VPS, VMS, and Dedicated Hosting: What’s the Difference?

The type of hosting your website uses plays a critical role in how your online content is viewed and distributed. If a business chooses a hosting service that doesn’t fit its needs, the business’s ability to effectively reach its audience is impacted.

Just like local businesses will contemplate location, size, and ease-of-access when leasing physical spaces for its in-person store, online businesses need to evaluate their own pros and cons when “leasing” virtual space for people to visit their website and online shop. Web hosting essentially gives people the server space for websites to become visible on the Internet. In our digital age, virtual storefronts are becoming just as plentiful as physical ones.

When looking to build a website for their business, people need to make sure their website and ecommerce solutions can effectively perform business operations without downtime or interruptions. In order to do so, people will need to consider and definitively know their business’s needs before choosing a hosting server that will best serve them. Let’s explore the main differences between VPS, VMS, and dedicated hosting servers.

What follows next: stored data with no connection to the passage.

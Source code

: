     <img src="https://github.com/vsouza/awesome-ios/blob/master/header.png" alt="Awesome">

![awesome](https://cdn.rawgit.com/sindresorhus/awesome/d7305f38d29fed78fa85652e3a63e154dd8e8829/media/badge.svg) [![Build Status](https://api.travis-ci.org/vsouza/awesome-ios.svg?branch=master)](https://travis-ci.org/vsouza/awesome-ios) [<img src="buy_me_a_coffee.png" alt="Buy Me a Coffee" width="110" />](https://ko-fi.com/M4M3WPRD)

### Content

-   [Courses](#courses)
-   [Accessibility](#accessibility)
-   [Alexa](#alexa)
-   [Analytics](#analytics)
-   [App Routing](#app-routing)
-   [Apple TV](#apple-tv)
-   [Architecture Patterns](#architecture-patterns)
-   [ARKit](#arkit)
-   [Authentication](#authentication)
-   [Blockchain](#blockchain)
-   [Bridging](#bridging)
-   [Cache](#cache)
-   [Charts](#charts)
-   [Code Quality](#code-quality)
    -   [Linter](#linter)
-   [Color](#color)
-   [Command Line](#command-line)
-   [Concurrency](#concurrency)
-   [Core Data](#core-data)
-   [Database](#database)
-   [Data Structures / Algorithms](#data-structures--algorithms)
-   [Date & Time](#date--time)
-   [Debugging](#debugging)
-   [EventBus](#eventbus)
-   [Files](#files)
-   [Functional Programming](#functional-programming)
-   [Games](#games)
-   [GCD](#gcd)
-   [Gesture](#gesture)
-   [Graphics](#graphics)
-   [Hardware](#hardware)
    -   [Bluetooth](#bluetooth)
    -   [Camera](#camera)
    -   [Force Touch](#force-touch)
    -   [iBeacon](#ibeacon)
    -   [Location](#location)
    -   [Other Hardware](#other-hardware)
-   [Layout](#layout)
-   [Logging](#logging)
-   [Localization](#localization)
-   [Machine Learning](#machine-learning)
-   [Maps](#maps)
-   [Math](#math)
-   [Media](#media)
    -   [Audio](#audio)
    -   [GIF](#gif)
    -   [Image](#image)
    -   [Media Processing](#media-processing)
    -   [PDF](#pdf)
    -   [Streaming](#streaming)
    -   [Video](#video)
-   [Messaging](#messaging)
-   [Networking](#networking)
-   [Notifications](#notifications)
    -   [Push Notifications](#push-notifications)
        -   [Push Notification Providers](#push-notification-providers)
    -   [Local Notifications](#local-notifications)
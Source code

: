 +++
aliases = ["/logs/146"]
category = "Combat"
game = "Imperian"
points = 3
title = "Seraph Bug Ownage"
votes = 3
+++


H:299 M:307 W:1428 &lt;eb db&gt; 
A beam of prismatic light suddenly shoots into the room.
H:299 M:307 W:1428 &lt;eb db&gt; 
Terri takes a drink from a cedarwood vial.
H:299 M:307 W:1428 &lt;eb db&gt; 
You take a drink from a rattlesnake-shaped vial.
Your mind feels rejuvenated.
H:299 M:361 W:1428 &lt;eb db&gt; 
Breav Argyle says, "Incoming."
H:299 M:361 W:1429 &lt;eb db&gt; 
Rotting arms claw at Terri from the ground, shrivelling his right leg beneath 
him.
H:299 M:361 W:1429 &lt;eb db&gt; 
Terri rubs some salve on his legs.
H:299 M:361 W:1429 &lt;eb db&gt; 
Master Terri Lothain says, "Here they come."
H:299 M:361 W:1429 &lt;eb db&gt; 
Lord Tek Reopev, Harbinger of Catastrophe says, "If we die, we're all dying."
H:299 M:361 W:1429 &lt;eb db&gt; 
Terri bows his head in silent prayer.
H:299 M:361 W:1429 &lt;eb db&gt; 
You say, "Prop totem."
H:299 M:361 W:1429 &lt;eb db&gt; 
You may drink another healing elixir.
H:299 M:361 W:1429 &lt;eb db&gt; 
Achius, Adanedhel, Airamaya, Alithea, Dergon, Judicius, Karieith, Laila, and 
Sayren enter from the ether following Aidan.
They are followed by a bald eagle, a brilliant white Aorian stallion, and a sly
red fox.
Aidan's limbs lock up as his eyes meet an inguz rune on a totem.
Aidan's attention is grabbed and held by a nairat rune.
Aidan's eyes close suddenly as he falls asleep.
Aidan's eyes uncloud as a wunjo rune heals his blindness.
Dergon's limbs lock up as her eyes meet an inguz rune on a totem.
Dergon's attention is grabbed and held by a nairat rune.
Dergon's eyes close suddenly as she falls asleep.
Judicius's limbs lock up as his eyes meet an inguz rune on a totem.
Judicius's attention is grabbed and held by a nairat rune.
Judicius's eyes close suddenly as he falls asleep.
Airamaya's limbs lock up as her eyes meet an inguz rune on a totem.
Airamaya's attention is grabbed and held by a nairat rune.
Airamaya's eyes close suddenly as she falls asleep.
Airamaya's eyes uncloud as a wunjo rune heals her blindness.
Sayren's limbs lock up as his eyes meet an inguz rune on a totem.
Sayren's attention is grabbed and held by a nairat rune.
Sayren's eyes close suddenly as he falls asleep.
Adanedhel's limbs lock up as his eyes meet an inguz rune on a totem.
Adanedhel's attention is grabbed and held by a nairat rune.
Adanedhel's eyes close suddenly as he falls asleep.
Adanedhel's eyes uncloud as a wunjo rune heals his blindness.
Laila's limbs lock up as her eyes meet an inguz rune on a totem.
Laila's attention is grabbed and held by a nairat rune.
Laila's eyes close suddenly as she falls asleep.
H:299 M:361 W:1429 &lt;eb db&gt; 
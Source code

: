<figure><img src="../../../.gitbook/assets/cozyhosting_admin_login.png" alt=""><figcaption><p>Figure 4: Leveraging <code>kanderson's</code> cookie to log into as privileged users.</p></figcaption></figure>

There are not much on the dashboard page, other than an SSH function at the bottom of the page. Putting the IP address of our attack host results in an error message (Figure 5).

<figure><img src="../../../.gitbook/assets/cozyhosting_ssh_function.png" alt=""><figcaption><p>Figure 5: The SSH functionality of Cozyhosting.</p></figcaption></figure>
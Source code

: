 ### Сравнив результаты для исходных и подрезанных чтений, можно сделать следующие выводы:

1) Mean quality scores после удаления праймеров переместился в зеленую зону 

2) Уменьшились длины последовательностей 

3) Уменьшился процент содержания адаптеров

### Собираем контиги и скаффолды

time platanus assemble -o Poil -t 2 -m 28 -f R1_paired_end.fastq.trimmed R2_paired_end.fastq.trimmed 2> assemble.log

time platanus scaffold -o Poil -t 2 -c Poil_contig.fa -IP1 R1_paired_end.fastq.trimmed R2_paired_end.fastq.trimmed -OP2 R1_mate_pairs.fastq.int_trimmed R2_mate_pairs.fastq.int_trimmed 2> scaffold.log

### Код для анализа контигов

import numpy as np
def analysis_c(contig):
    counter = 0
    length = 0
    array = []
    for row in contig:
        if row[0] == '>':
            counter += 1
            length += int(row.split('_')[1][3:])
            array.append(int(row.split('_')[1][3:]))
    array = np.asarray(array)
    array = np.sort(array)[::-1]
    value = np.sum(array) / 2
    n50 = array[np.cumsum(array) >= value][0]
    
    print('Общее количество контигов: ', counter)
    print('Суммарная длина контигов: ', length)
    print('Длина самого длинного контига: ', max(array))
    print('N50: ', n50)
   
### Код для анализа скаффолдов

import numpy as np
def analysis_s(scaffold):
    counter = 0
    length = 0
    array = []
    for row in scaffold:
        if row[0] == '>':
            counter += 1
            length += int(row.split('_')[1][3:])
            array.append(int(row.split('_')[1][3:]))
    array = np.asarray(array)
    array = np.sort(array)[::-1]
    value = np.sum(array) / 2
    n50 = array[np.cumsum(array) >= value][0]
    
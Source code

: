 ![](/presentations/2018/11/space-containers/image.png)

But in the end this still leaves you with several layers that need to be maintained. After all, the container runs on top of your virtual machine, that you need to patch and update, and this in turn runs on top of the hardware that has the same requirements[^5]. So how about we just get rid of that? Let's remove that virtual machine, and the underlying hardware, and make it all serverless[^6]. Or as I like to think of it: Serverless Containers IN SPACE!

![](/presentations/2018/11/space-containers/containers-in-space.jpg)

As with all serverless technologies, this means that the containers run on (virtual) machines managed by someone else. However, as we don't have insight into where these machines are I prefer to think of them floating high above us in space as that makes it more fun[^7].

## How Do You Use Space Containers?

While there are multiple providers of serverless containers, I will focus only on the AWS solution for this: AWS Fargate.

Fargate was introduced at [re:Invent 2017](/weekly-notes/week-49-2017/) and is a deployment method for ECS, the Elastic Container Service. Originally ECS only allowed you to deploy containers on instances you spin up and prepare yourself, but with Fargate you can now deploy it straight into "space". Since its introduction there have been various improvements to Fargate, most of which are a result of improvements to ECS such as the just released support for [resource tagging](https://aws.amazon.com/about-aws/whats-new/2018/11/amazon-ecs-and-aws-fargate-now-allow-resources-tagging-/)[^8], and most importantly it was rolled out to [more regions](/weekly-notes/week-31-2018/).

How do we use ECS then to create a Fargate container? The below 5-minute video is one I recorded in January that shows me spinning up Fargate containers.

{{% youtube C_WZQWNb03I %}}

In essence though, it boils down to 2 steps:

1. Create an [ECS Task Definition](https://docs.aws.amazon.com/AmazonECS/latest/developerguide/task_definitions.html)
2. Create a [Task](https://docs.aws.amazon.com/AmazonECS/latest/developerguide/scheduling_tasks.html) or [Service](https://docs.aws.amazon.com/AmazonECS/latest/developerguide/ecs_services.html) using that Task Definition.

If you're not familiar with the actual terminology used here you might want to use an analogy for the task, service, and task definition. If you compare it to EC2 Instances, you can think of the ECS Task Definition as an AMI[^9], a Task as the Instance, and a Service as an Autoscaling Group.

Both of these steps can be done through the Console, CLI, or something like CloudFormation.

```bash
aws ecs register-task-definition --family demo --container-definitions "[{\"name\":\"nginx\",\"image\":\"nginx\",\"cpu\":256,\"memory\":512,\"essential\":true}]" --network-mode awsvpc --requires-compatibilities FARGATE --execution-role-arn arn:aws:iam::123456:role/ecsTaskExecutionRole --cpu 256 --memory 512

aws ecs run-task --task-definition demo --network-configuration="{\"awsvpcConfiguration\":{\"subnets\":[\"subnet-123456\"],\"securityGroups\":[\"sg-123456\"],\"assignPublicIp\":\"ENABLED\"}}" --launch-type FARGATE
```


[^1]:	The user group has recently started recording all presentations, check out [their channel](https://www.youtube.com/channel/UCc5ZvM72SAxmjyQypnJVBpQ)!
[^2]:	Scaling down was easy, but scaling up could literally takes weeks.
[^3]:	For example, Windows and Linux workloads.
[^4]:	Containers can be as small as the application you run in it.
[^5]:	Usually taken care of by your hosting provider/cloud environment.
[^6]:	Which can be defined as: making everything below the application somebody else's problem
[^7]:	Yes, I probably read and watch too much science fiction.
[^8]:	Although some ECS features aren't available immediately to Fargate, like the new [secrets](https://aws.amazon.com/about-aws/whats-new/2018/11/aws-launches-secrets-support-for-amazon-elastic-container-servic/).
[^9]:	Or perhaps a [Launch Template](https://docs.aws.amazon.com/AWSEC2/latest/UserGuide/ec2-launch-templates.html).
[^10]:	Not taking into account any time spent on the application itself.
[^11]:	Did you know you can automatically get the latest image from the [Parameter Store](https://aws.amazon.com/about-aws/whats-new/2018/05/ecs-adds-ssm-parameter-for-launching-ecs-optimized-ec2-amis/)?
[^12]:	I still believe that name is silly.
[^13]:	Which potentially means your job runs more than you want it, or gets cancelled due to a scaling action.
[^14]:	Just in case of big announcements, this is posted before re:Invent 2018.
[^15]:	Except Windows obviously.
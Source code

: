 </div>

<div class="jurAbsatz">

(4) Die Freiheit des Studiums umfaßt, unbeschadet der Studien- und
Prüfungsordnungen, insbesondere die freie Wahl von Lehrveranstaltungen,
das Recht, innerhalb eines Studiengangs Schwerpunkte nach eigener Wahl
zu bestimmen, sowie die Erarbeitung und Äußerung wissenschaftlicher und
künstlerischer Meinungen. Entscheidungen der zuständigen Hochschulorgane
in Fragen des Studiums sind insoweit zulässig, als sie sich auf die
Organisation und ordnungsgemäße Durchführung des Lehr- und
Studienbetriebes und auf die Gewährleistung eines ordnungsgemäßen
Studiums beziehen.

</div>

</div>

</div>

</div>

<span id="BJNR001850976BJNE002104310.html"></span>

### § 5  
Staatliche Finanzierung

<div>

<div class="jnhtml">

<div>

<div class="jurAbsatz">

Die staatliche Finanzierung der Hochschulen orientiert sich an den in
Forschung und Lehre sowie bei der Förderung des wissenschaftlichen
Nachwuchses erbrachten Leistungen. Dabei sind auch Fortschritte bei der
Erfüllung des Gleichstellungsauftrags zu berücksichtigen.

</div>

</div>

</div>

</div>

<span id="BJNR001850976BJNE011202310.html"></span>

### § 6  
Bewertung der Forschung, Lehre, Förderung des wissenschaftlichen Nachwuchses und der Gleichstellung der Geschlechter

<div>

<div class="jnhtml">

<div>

Virtual Private Server (VPS)

A Virtual Private Server (VPS) is a physical server that is divided into several smaller virtual servers, in which multiple users share an operating system. A VPS is often likened to a large apartment complex in which each person has their own apartment. Everyone has their own space they can customize and control, but they are housed in the same building and share some basic resources. VPS is essentially a hybrid of shared hosting and dedicated hosting. It gives users the minimum amount of resources they need without overwhelming them with resources their business has not yet grown into.

VPS offers users a private operating system, storage, and bandwidth that is allocated and shared between users on the server. VPS also offers a high degree of control and customization, allowing users to easily change server settings, add software, add users, and turn the server on and off as needed. In addition, VPS hosting is incredibly cost-effective compared to a dedicated server and is an affordable option for small-to-medium sized businesses.

However, with many partitions and users on one operating system, it has the potential to cause increased strain on the server. As a result, VPS users may suffer from reduced uptime and increased disruptions. For example, if a VPS receives high, unexpected levels of traffic, it will use the entirety of the server’s CPU, or operating abilities. Consequently, one user’s traffic on a VPS could affect the performance of another user’s website.

VPS hosting is suitable for small-to-medium sized businesses, personal pages, or bloggers who do not receive high levels of traffic but still want basic security and reliability on a budget. For businesses that have outgrown shared hosting but cannot afford dedicated hosting, VPS is an affordable in-between.

Virtual Machine Server (VMS)

Similar to a VPS, a Virtual Machine Server (VMS) splits the physical server into many individual, virtual servers. However, instead of sharing the resources across all the servers, each partitioned server receives its own dedicated resources. VMS hosting is specifically designed to host numerous users so performance doesn’t become an issue. In comparison to a VPS, a VMS offers improved security and performance. In terms of storage, disk space, memory, and bandwidth, a VMS caters to small-to-medium sized businesses with an increased hosting budget for better performance and security. However, if a business needs low-cost hosting, VPS might be preferred.

Dedicated Hosting

A dedicated server means a user will get the entire physical server for their website along with increased storage, memory, disk space, and speed. As a result, a user’s website is physically isolated from other accounts, not just virtually isolated, which means increased security and reliability. The main advantage to dedicated servers in addition to increased space is that users have full control over their resources—no one else’s website will affect their own. However, dedicated servers are far more expensive and more complex to manage; essentially, they are not user-friendly. Dedicated services are suitable for high-traffic sites that have very specific hosting needs. For most people, VPS or VMS hosting are more affordable and flexible options.


Which hosting solution best fits your business? It’s important to keep in mind that the hosting solution you select could potentially be a long-term solution, one that will affect your business way into the future. Take your time and make an educated decision when choosing between a VPS, VMS, or dedicated server.